Les préoccupations personnelles étaient plus vives encore que les soucis d’une autre nature. Il n’était pas un commandement de place à donner, une compagnie à pourvoir, qui ne rouvrît la lutte entre les catholiques et les huguenots. Aux premiers, Henri IV assurait toutes les bonnes et lucratives positions ; il dédommageait les seconds par des témoignages charmans de regrets et de secrète confiance. Reçu froidement aux levers du roi, Rosny est admis la nuit dans sa tente, et l’homme pour lequel aucune négociation n’a de mystère ne réussit pas même à obtenir le gouvernement d’une bicoque ! À bout de désintéressement et de patience, Rosny lui-même s’éloigne, pour ne pas dévorer plus long-temps, en face de ses ennemis, des refus qui lui font douter du cœur de son ami et de la justice de son roi.

Personne ne fut plus souvent condamné à être ingrat, et ne s’en acquitta de meilleure grace. Épuisant sans réserve le dévouement des siens, Henri échappait par des mots heureux à la dette de la reconnaissance, et appliquait avec bonheur un système qui aurait paru odieux chez un autre. Ce prince prit à la ligue tous les membres de son cabinet, la plupart des généraux de ses armées et des grands dignitaires de sa cour ; il traita avec tous ses ennemis, au préjudice de ses plus vieux serviteurs, tarifant chacun selon la mesure de son importance, selon le degré même de sa haine. C’est là ce que le XVIIIe siècle a cru devoir appeler la clémence de Henri IV, et ce que nous appelons aujourd’hui sa politique : politique pénible, mais nécessaire, qu’un roi chevalier n’aurait point faite, mais qui seule était possible au milieu de la corruption générale que les longues perturbations amènent presque toujours à leur suite.

C’était avec ces hommes aigris et ces serviteurs nouveaux que Henri IV allait conquérir pied à pied un royaume où, lors de son avènement, Tours, Blois et Caën étaient à peu près les seules places importantes qui arborassent ses blanches couleurs. Dominé par le conseil de la sainte-union, frémissant sous la parole de ses orateurs, Paris redoublait d’ardeur et de sacrifices. Il avait dirigé une armée nombreuse et bien pourvue sur la Normandie, où le roi s’était retiré pour recevoir les secours de l’Angleterre. Rouen y surpassait Paris dans son dévouement à la vieille cause municipale et catholique. Lyon, Bordeaux, Toulouse, Marseille, presque toute la France d’outre-Loire retrouvait ses vieux souvenirs d’indépendance et d’administration locale. La Flandre espagnole versait de grandes forces sur la Picardie, et la catholique Bretagne avait ouvert tous ses ports aux flottes de Philippe II.

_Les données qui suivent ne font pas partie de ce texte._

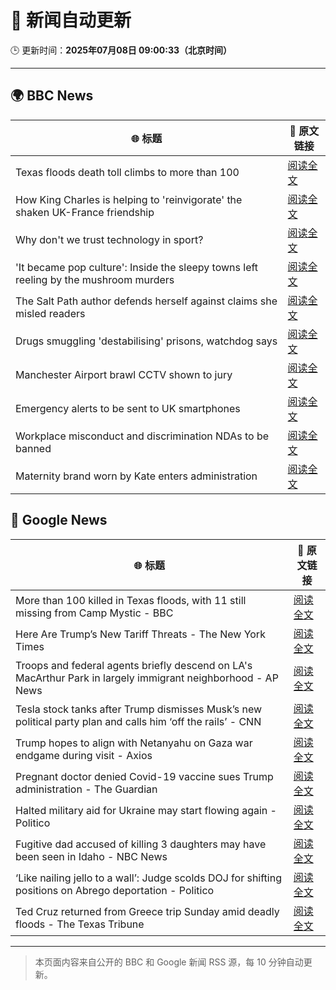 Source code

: # 🧠 新闻自动更新

🕒 更新时间：**2025年07月08日 09:00:33（北京时间）**

---

## 🌍 BBC News

| 🌐 标题 | 🔗 原文链接 |
|--------|-------------|
| Texas floods death toll climbs to more than 100 | [阅读全文](https://www.bbc.com/news/articles/c0j4eq517qyo) |
| How King Charles is helping to 'reinvigorate' the shaken UK-France friendship | [阅读全文](https://www.bbc.com/news/articles/cyvjg41e6mzo) |
| Why don't we trust technology in sport? | [阅读全文](https://www.bbc.com/sport/tennis/articles/cdr3nk7vd28o) |
| 'It became pop culture': Inside the sleepy towns left reeling by the mushroom murders | [阅读全文](https://www.bbc.com/news/articles/c4g8zr16y21o) |
| The Salt Path author defends herself against claims she misled readers | [阅读全文](https://www.bbc.com/news/articles/cm2z0707mlgo) |
| Drugs smuggling 'destabilising' prisons, watchdog says | [阅读全文](https://www.bbc.com/news/articles/c0m8prz7077o) |
| Manchester Airport brawl CCTV shown to jury | [阅读全文](https://www.bbc.com/news/articles/c4g8e29jdrpo) |
| Emergency alerts to be sent to UK smartphones | [阅读全文](https://www.bbc.com/news/articles/c4ge9xk8wj0o) |
| Workplace misconduct and discrimination NDAs to be banned | [阅读全文](https://www.bbc.com/news/articles/c93kwgzz88qo) |
| Maternity brand worn by Kate enters administration | [阅读全文](https://www.bbc.com/news/articles/c5y9qez8ze3o) |

## 📰 Google News

| 🌐 标题 | 🔗 原文链接 |
|--------|-------------|
| More than 100 killed in Texas floods, with 11 still missing from Camp Mystic - BBC | [阅读全文](https://news.google.com/rss/articles/CBMiVEFVX3lxTFAzVHVPSWJBZ1VibFpqQ1NQOUQ1UlQ5Qi1NdTRZLTlweXdpT3VPeXBTdW1DQ3JNbVVfejBEZFFSSHk1YWxldVpaVjlLdmpoWlhKS21mTA?oc=5) |
| Here Are Trump’s New Tariff Threats - The New York Times | [阅读全文](https://news.google.com/rss/articles/CBMiiwFBVV95cUxOMG51OWkxOXdQRkYxQ2pDc05jejZYUUZlajNkdl9pUWZrLWlHNDVObk1wVUxfS2s2WTJyZlRtRkQtRmZsb3NfLVZaNW1GNXZZS0hkU2RKX1RrV2FIdnZMU2EtTXdrbFp2UlJBRVdnRHNUQTlhWmVTVVJscmhRb2w4N3I3ZkIyckZnajhV?oc=5) |
| Troops and federal agents briefly descend on LA's MacArthur Park in largely immigrant neighborhood - AP News | [阅读全文](https://news.google.com/rss/articles/CBMipgFBVV95cUxPanR3TjYxaDl0UW4wYWFjOV83dXVNdUREX0lfZHZ1Sk5ld0szY0FuNHBaNmVONHAxdGk0OTJRS1VWOGhjLUlRbTRJRU80Qi1pSm5KRDJJOVNwZTlVX1oweWFQM28wdzJlYXFTOU56TmUxTUhMcXlBVTZhOWlhdUk1cmZVdHpkSW53Sm9vQ25oR0Y4eEdPN2FoSVpQVDBZZEpXN1pUTjJR?oc=5) |
| Tesla stock tanks after Trump dismisses Musk’s new political party plan and calls him ‘off the rails’ - CNN | [阅读全文](https://news.google.com/rss/articles/CBMidkFVX3lxTE5SZ25YeEZDQ3JrRlhFbW04Y18tbmxIVFJuSG90ejIyNlpfVUpuVDlTY3NjOXRtMmxhdXdaR2Jrd0ZKYS15MF9mYUdMSWJjcEdXZVBuVTdfbE80QjdkbE91dlNOcjR2V0EzNERkQVBMemo0M2lWZGfSAXtBVV95cUxQODBOYzBWSHFqTlNzeGstX2lENHBaWG5XRlhmazVBTlFRZVJXb1BKSzFlRnM0T2EyWC15TmliZkcwLTJyNzRoVS1EU0tXMGdtNVA4R2Jsbkh3VFlhbnpISFhDUEdjMlpGRU5PMTlyaGtpdXlMUFJQaUVldDA?oc=5) |
| Trump hopes to align with Netanyahu on Gaza war endgame during visit - Axios | [阅读全文](https://news.google.com/rss/articles/CBMiggFBVV95cUxOQ2QzTVNEOUxzeHdtaVpKOVJKZjNGZ1lIZElnd2VTZzFLWUZUV0ZLWl96d3BhcWNVMFlrMjROQ2xENFJGZjJGdU8wT29aVUY1LWpEcm1ZbmVvZkJ3REd6RExDQi04V1ZqRVVkTkZzSnp2SzJ4cWJfQnoxM0VqTW54ZUln?oc=5) |
| Pregnant doctor denied Covid-19 vaccine sues Trump administration - The Guardian | [阅读全文](https://news.google.com/rss/articles/CBMimAFBVV95cUxNX3BlU1NUTUt2bW1NR1k0VnNvX2hLUkVROE12eWJxclNqUWNJVkFuMlpiRWpZU1lOSVRlc3FuZlFxWGozMklGS3Z2MVVOR2I5U1lES2FxcmxtRUFfTEZPT09CTlNueXF3bDBfSTBBdWgwOHhyTW1CT3BJZERJemlJRDI3OEV5eGV2NXVIak9oY0Y1WjM3dDZhcA?oc=5) |
| Halted military aid for Ukraine may start flowing again - Politico | [阅读全文](https://news.google.com/rss/articles/CBMihgFBVV95cUxQMENGZWlvdjRXcmpjWEtpcE9IOHhkaU43eHNhMVVvQ2s2YURHT2R2RzJ0VENSSDNfclFKMWk0V0RTOFJOR0hsYmUtN0psVFVuREl4MWdxaWp0VUlwdHlkWlBuZy1DUkhpVWNWeER2TzR3dFRJd3g0Nm5iYVR4ZVFBT3JiTFprZw?oc=5) |
| Fugitive dad accused of killing 3 daughters may have been seen in Idaho - NBC News | [阅读全文](https://news.google.com/rss/articles/CBMijAFBVV95cUxPc2V3T1I2cGNMUmMwNWhXdVhHYWh4cnlMWi1DeTNEQkl1cnA2ZzEySy1fU3J6czVjUkQ1MkR6NnhJVGVoMU44a3ZKLUJhTnJoTFRhUXRiX0E1N1FVN1hlQVhMX1BJTnhiSTY5dnhzSXI4Tk1NYU51dHJsQ3VheVpwVGo5M21LakpEWjZEMNIBVkFVX3lxTE5KZk54UFZoSjBqVkk1LS1YQmE2Rm81UWR4b2ZqdUZEbDlLTzFBcGVKb1lrME9KTkhyYnlGdHpLR3JFLWJkZ0J3OWoyT19kWEYxY3l1cEFn?oc=5) |
| ‘Like nailing jello to a wall’: Judge scolds DOJ for shifting positions on Abrego deportation - Politico | [阅读全文](https://news.google.com/rss/articles/CBMilAFBVV95cUxOcG5WLXVJcGtjQjJMdTdEZ1FJc21QZ3VqNUI3REhFODRCVmpURHZsN25IR1pXeGkyZVg1Vlc1V094QWxpVXhPcExEOHVRNlZrQnIzMzhhNFZKU2t5c1NnM0JDOXVtSXBieDJTLUt2d2lwSnZoS2x1N2RpcXA3RllsQnotNWliUnlpY2hUbEwxd0FocEs1?oc=5) |
| Ted Cruz returned from Greece trip Sunday amid deadly floods - The Texas Tribune | [阅读全文](https://news.google.com/rss/articles/CBMiiAFBVV95cUxNSWVPQkNWYzd0a1BBM2JCZF95Tl90enhpM3BxZGxJYkd3ZWxZM2FRcUo1MkVyaVpsMzVjTDg5SGVYZ2x6RV9nWDFxQ3d6bFpOUURKbVBxOXJZNk5xc0tucWMyakllREh3WDJmM3lTSjE2NGJJNmJnWXI3eURuUG5IMTI3d3JQV3Vp?oc=5) |

---
> 本页面内容来自公开的 BBC 和 Google 新闻 RSS 源，每 10 分钟自动更新。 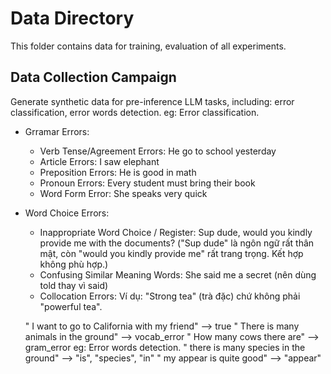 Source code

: # Data Directory
This folder contains data for training, evaluation of all experiments.
## Data Collection Campaign
Generate synthetic data for pre-inference LLM tasks, including: error classification, error words detection.
eg: Error classification.
- Grramar Errors: 
    + Verb Tense/Agreement Errors: He go to school yesterday 
    + Article Errors: I saw elephant
    + Preposition Errors: He is good in math
    + Pronoun Errors: Every student must bring their book
    + Word Form Error: She speaks very quick
- Word Choice Errors: 
    + Inappropriate Word Choice / Register: Sup dude, would you kindly provide me with the documents? ("Sup dude" là ngôn ngữ rất thân mật, còn "would you kindly provide me" rất trang trọng. Kết hợp không phù hợp.)
    + Confusing Similar Meaning Words:  She said me a secret (nên dùng told thay vì said)
    + Collocation Errors: Ví dụ: "Strong tea" (trà đặc) chứ không phải "powerful tea".

    " I want to go to California with my friend" --> true
    " There is many animals in the ground" --> vocab_error 
    " How many cows there are" --> gram_error
eg: Error words detection.
    " there is many species in the ground" --> "is", "species", "in"
    " my appear is quite good" --> "appear"
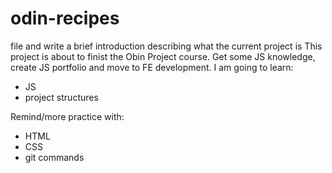 # odin-recipes
file and write a brief introduction describing what the current project is 
This project is about to finist the Obin Project course. Get some JS knowledge, create JS portfolio and move to FE development.
I am going to learn:
- JS
- project structures

Remind/more practice with:
- HTML
- CSS
- git commands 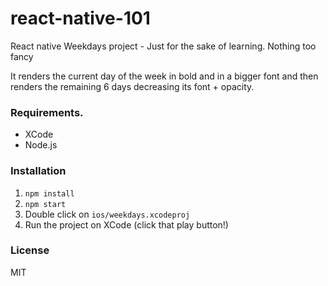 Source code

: # react-native-101
React native Weekdays project - Just for the sake of learning. Nothing too fancy

It renders the current day of the week in bold and in a bigger font and then renders the remaining 6 days decreasing its font + opacity.

### Requirements.

- XCode
- Node.js

### Installation
1. `npm install`
2. `npm start`
3. Double click on `ios/weekdays.xcodeproj`
4. Run the project on XCode (click that play button!)

### License
MIT
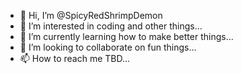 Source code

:- 👋 Hi, I’m @SpicyRedShrimpDemon
- 👀 I’m interested in coding and other things...
- 🌱 I’m currently learning how to make better things...
- 💞️ I’m looking to collaborate on fun things...
- 📫 How to reach me TBD...

<!---
SpicyRedShrimpDemon/SpicyRedShrimpDemon is a ✨ special ✨ repository because its `README.md` (this file) appears on your GitHub profile.
You can click the Preview link to take a look at your changes.
--->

Ce fut pourtant cette armée royale, si inférieure en nombre et en ressources à la grande armée populaire qui vainquit à l’héroïque journée d’Arques et à la grande bataille d’Ivry, ce furent ces gentilshommes mécontens et désunis qui triomphèrent des bonnes villes de France, associées dans une pensée de conscience et de liberté bourgeoise ; enfin, l’on vit ces escadrons, sans artillerie, sans argent, sans union, et le plus souvent sans discipline, défaire et chasser deux armées espagnoles, commandées par le prince de Parme, le premier capitaine de son siècle. Comment cela se put-il faire, et pourquoi la ligue fut-elle vaincue ?

Le coup décisif porté par Henri IV à ses ennemis fut assurément son abjuration. La France conquit son roi à Saint-Denis, et ce prince y conquit à son tour un royaume. Le canon de la messe, ainsi qu’il le déclarait dans une spirituelle saillie, pouvait seul faire brèche aux bonnes murailles de Paris. Le retour de Henri de Bourbon à la religion de ses ancêtres et de ses peuples transformait la ligue en faction. Enlever à un parti l’idée du droit sur lequel il s’est fondé, c’est le frapper à mort dans la conscience publique. Mais les obstacles qu’on vient de rappeler, joints aux démarches passionnées d’un légat instrument aveugle de l’Espagne, avaient retardé de quatre années l’accomplissement de la promesse faite par le roi lors de son avènement à la couronne. Ces retards étaient une arme formidable, et si la sainte-union n’a pas triomphé avant l’acte solennel du 25 juillet 1593, il faut bien en inférer qu’il y avait en elle un germe de ruine et d’impuissance. Quel était-il ?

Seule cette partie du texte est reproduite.